Task goal
Leave every picture out, and retype all the remaining records exactly.

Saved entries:
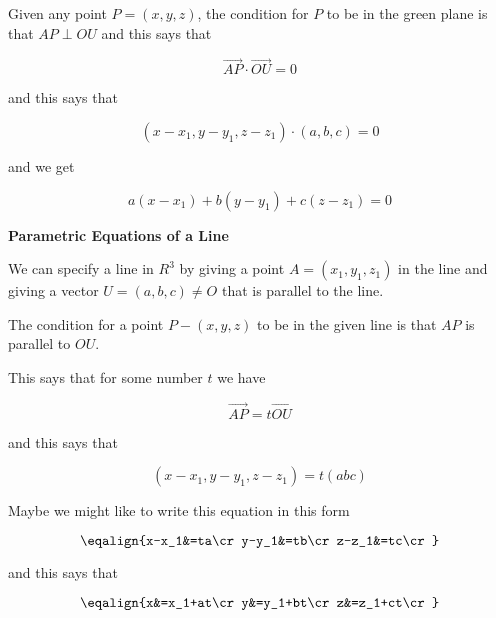\vskip 1mm
Given any point $P=(x,y,z)$, the condition for $P$ to be in the green plane is that $AP\perp OU$ and this says that

$$\vec{AP}\cdot\vec{OU}=0$$

and this says that

$$(x-x_1,y-y_1,z-z_1)\cdot(a,b,c)=0$$

and we get

$$a(x-x_1)+b(y-y_1)+c(z-z_1)=0$$

\filbreak
\vskip 1cm
{\bf Parametric Equations of a Line}

\vskip 1mm
We can specify a line in $R^3$ by giving a point $A=(x_1,y_1,z_1)$ in the line and giving a vector $U=(a,b,c)\neq O$ that is parallel to the line.

\vskip 1mm
The condition for a point $P-(x,y,z)$ to be in the given line is that $AP$ is parallel to $OU$.

This says that for some number $t$ we have

$$\vec{AP}=t\vec{OU}$$

and this says that

$$(x-x_1,y-y_1,z-z_1)=t(abc)$$

Maybe we might like to write this equation in this form

$$\eqalign{x-x_1&=ta\cr
		y-y_1&=tb\cr
		z-z_1&=tc\cr}$$

and this says that

$$\eqalign{x&=x_1+at\cr
		y&=y_1+bt\cr
		z&=z_1+ct\cr}$$

\filbreak
\vfill\eject
\bye
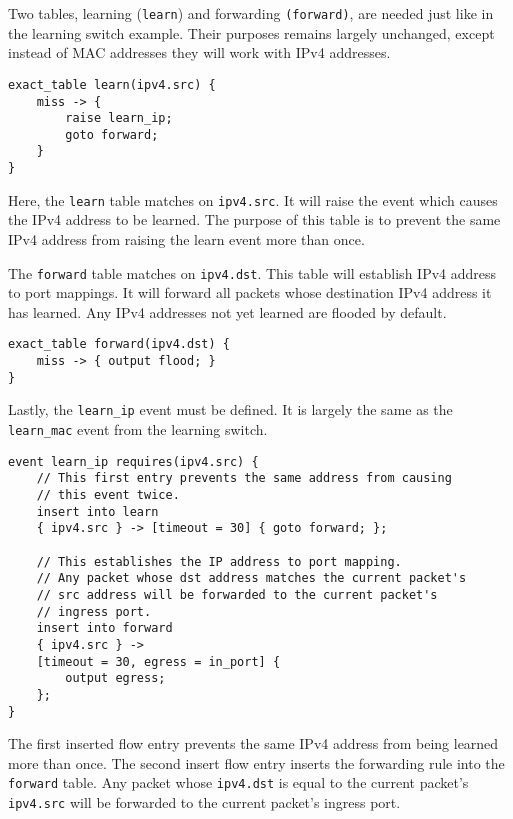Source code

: Two tables, learning (\texttt{learn}) and forwarding \texttt{(forward)},
are needed just like in the learning switch example. Their purposes
remains largely unchanged, except instead of MAC addresses they
will work with IPv4 addresses.

\begin{codepage}
\begin{lstlisting}
exact_table learn(ipv4.src) {
	miss -> {
		raise learn_ip;
		goto forward;
	}
}
\end{lstlisting}
\end{codepage}

Here, the \texttt{learn} table matches on \texttt{ipv4.src}. 
It will raise the event which causes the IPv4 address to be learned. 
The purpose of this table is to prevent the same IPv4 address from
raising the learn event more than once.

The \texttt{forward} table matches on \texttt{ipv4.dst}. This table will establish IPv4
address to port mappings. It will forward all packets whose destination IPv4
address it has learned. Any IPv4 addresses not yet learned are flooded by
default.

\begin{codepage}
\begin{lstlisting}
exact_table forward(ipv4.dst) {
	miss -> { output flood; }
}
\end{lstlisting}
\end{codepage}

Lastly, the \texttt{learn\_ip} event must be defined. It is
largely the same as the \texttt{learn\_mac} event from the learning switch.

\begin{codepage}
\begin{lstlisting}
event learn_ip requires(ipv4.src) {
	// This first entry prevents the same address from causing
	// this event twice.
	insert into learn
	{ ipv4.src } -> [timeout = 30] { goto forward; };

	// This establishes the IP address to port mapping.
	// Any packet whose dst address matches the current packet's
	// src address will be forwarded to the current packet's
	// ingress port.
	insert into forward
	{ ipv4.src } ->
	[timeout = 30, egress = in_port] {
		output egress;
	};
}
\end{lstlisting}
\end{codepage}

The first inserted flow entry prevents the same IPv4 address from being learned
more than once. The second insert flow entry inserts the forwarding rule into the
\texttt{forward} table. Any packet whose \texttt{ipv4.dst} is equal to the current
packet's \texttt{ipv4.src} will be forwarded to the current packet's ingress
port.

Solution
\vskip 1mm
Given any point $P=(x,y,z)$, the condition for $P$ to be in the green plane is that $AP\perp OU$ and this says that

$$\vec{AP}\cdot\vec{OU}=0$$

and this says that

$$(x-x_1,y-y_1,z-z_1)\cdot(a,b,c)=0$$

and we get

$$a(x-x_1)+b(y-y_1)+c(z-z_1)=0$$

\filbreak
\vskip 1cm
{\bf Parametric Equations of a Line}

\vskip 1mm
We can specify a line in $R^3$ by giving a point $A=(x_1,y_1,z_1)$ in the line and giving a vector $U=(a,b,c)\neq O$ that is parallel to the line.

\vskip 1mm
The condition for a point $P-(x,y,z)$ to be in the given line is that $AP$ is parallel to $OU$.

This says that for some number $t$ we have

$$\vec{AP}=t\vec{OU}$$

and this says that

$$(x-x_1,y-y_1,z-z_1)=t(abc)$$

Maybe we might like to write this equation in this form

$$\eqalign{x-x_1&=ta\cr
		y-y_1&=tb\cr
		z-z_1&=tc\cr}$$

and this says that

$$\eqalign{x&=x_1+at\cr
		y&=y_1+bt\cr
		z&=z_1+ct\cr}$$

\filbreak
\vfill\eject
\bye
Source code

: Two tables, learning (\texttt{learn}) and forwarding \texttt{(forward)},
are needed just like in the learning switch example. Their purposes
remains largely unchanged, except instead of MAC addresses they
will work with IPv4 addresses.

\begin{codepage}
\begin{lstlisting}
exact_table learn(ipv4.src) {
	miss -> {
		raise learn_ip;
		goto forward;
	}
}
\end{lstlisting}
\end{codepage}

Here, the \texttt{learn} table matches on \texttt{ipv4.src}. 
It will raise the event which causes the IPv4 address to be learned. 
The purpose of this table is to prevent the same IPv4 address from
raising the learn event more than once.

The \texttt{forward} table matches on \texttt{ipv4.dst}. This table will establish IPv4
address to port mappings. It will forward all packets whose destination IPv4
address it has learned. Any IPv4 addresses not yet learned are flooded by
default.

\begin{codepage}
\begin{lstlisting}
exact_table forward(ipv4.dst) {
	miss -> { output flood; }
}
\end{lstlisting}
\end{codepage}

Lastly, the \texttt{learn\_ip} event must be defined. It is
largely the same as the \texttt{learn\_mac} event from the learning switch.

\begin{codepage}
\begin{lstlisting}
event learn_ip requires(ipv4.src) {
	// This first entry prevents the same address from causing
	// this event twice.
	insert into learn
	{ ipv4.src } -> [timeout = 30] { goto forward; };

	// This establishes the IP address to port mapping.
	// Any packet whose dst address matches the current packet's
	// src address will be forwarded to the current packet's
	// ingress port.
	insert into forward
	{ ipv4.src } ->
	[timeout = 30, egress = in_port] {
		output egress;
	};
}
\end{lstlisting}
\end{codepage}

The first inserted flow entry prevents the same IPv4 address from being learned
more than once. The second insert flow entry inserts the forwarding rule into the
\texttt{forward} table. Any packet whose \texttt{ipv4.dst} is equal to the current
packet's \texttt{ipv4.src} will be forwarded to the current packet's ingress
port.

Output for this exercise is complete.